JuliaPro 1.0.1.1 is available, but no MKL?

tomtom · October 11, 2018, 7:31am

how to ask them to build the MKL version?

Palli · October 19, 2018, 2:40pm

There was a table showing free and commercial version with the latter with MKL. Or I seem to remember that, and no longer find it.

There seems to be only one version without MKL (as of JuliaPro 1.0). I don’t know for sure why [EDIT: it may not be needed, at least with the latest OpenBLAS, see see my third post in this thread why and how to use it.]. Maybe it’s no longer considered needed with Julia/OpenBLAS now faster? Or possibly it’s just easy to get MKL separately? Before you needed a non-GPL version of Julia and now it’s close to it or already there. Possibly even if Julia is not yet GPL-free, possibly JuliaPro is (as it’s strictly speaking proprietary software built on open source)? And in either case, you’re always allowed to add propriatary, e.g. MKL, in your installation, even adding to GPL, then only you’re not allowed to distribute the whole later.
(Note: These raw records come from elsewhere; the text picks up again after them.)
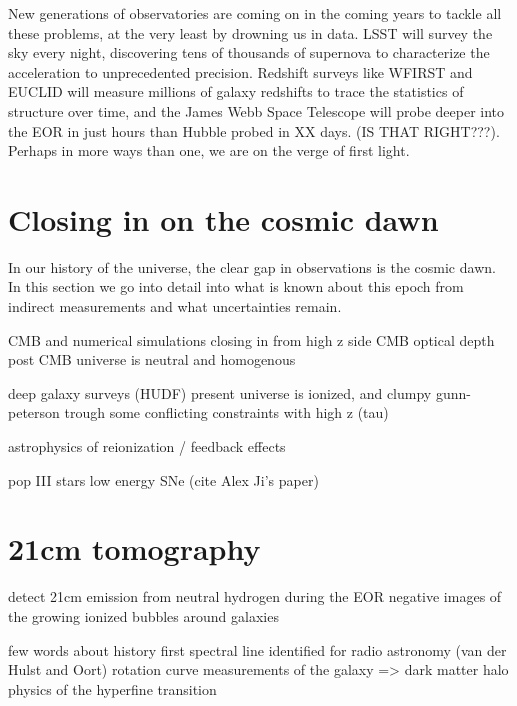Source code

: New generations of observatories are coming on in the coming years to tackle all these problems, at the very least by drowning us in data. LSST will survey the sky every night, discovering tens of thousands of supernova to characterize the acceleration to unprecedented precision. Redshift surveys like WFIRST and EUCLID will measure millions of galaxy redshifts to trace the statistics of structure over time, and the James Webb Space Telescope will probe deeper into the EOR in just hours than Hubble probed in XX days. (IS THAT RIGHT???). Perhaps in more ways than one, we are on the verge of first light.

\section{Closing in on the cosmic dawn}

In our history of the universe, the clear gap in observations is the cosmic dawn. In this section we go into detail into what is known about this epoch from indirect measurements and what uncertainties remain.

CMB and numerical simulations closing in from high z side
CMB optical depth
post CMB universe is neutral and homogenous

deep galaxy surveys (HUDF)
present universe is ionized, and clumpy
gunn-peterson trough
some conflicting constraints with high z (tau)

astrophysics of reionization / feedback effects 

pop III stars
low energy SNe (cite Alex Ji's paper)


\section{21cm tomography}

detect 21cm emission from neutral hydrogen during the EOR
negative images of the growing ionized bubbles around galaxies

few words about history
	first spectral line identified for radio astronomy (van der Hulst and Oort)
	rotation curve measurements of the galaxy => dark matter halo
physics of the hyperfine transition \citep{griffithshyperfine}

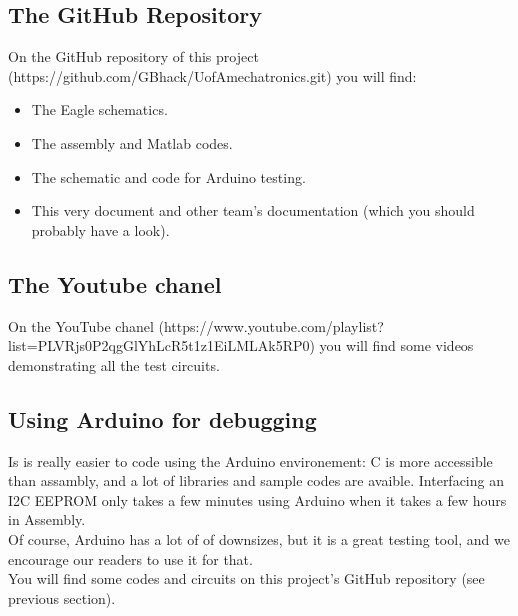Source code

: \documentclass[12pt]{article}
\begin{document}
	\subsection{The GitHub Repository}

		On the GitHub repository of this project (https://github.com/GBhack/UofAmechatronics.git) you will find:
		\begin{itemize}
			\item The Eagle schematics.
			\item The assembly and Matlab codes.
			\item The schematic and code for Arduino testing.
			\item This very document and other team's documentation (which you should probably have a look).
		\end{itemize}

	\subsection{The Youtube chanel}

		On the YouTube chanel (https://www.youtube.com/playlist?list=PLVRjs0P2qgGlYhLcR5t1z1EiLMLAk5RP0) you will find some videos demonstrating all the test circuits.

	\subsection{Using Arduino for debugging}

		Is is really easier to code using the Arduino environement: C is more accessible than assambly, and a lot of libraries and sample codes are avaible.
		Interfacing an I2C EEPROM only takes a few minutes using Arduino when it takes a few hours in Assembly.\\
		Of course, Arduino has a lot of of downsizes, but it is a great testing tool, and we encourage our readers to use it for that.\\

		You will find some codes and circuits on this project's GitHub repository (see previous section).
\end{document}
You can also download older versions of JuliaPro, possibly one of is MKL (i.e. still available online) if that works for you temporarily.

The discussion ends like (and I believe SuiteSparse is no longer a dependeny of Julia):

If MKL and OpenBLAS are ABI-compatible, then LD_PRELOAD should do the trick. If they are not ABI-compatible, the one can […] As MKL ships an FFTW-compatible interface, it sounds like SuiteSparse is your only mandatary GPL dependency interfering with MKL binary redistribution.
[…]

JuliaPro-0.6.2.2 – MKL (for Windows) - (762.17M)
JuliaPro-0.6.2.2 – MKL (for Linux) - (1.02G)
JuliaPro 0.6.2.2 - MKL (for Mac) - (2.47G)
JuliaPro-0.6.2.2 – MKL (for Linux) – ASC - (490.00B)

[…]
Sorry to bring up an old thread. I am curious as to what changed in order for Julia to be able to distribute both an MKL and non-MKL version?

[…]

Please discuss this on discourse.

I am locking this in order to not discuss this further here, and redirecting folks to discourse.

Possibly some of the googleble solutions are helpful (what applies to 0.7, should also to Julia 1.0, and also JuliaPro I think):

Elrod · October 19, 2018, 4:16pm

OpenBLAS is still incredibly slow compared to MKL on any processor with avx-512, so it’s not that it has improved (although OpenBLAS is actively adding kernels).

I have the impression however that MKL is no longer supported. Arpack.jl depends on OpenBLAS, and many packages depend on Arpack, including Distributions.jl and LightGraphs.jl if you use MKL. Both of these are supported by JuliaPro.

tomtom · October 23, 2018, 12:49pm

besides the lack of MKL build, I encountered problems calling Pkg.add() in JuliaPro 1.0.1.1 (something like “Authentication required”) …

it makes me going back to the standard Julia 1.0.1

Palli · November 6, 2018, 11:21am

I believe there’s a workaround, but since you get essentially the same that way (and no MKL either way it seems; you need to add) and by adding Juno, it seem like a plan:

https://juliacomputing.com/blog/2018/10/16/juliapro.html

The new JuliaPro releases (based on Julia 1.0) therefore do not bundle packages any more. The downloadable distributions contain only the compiler, the standard library, and the Juno IDE.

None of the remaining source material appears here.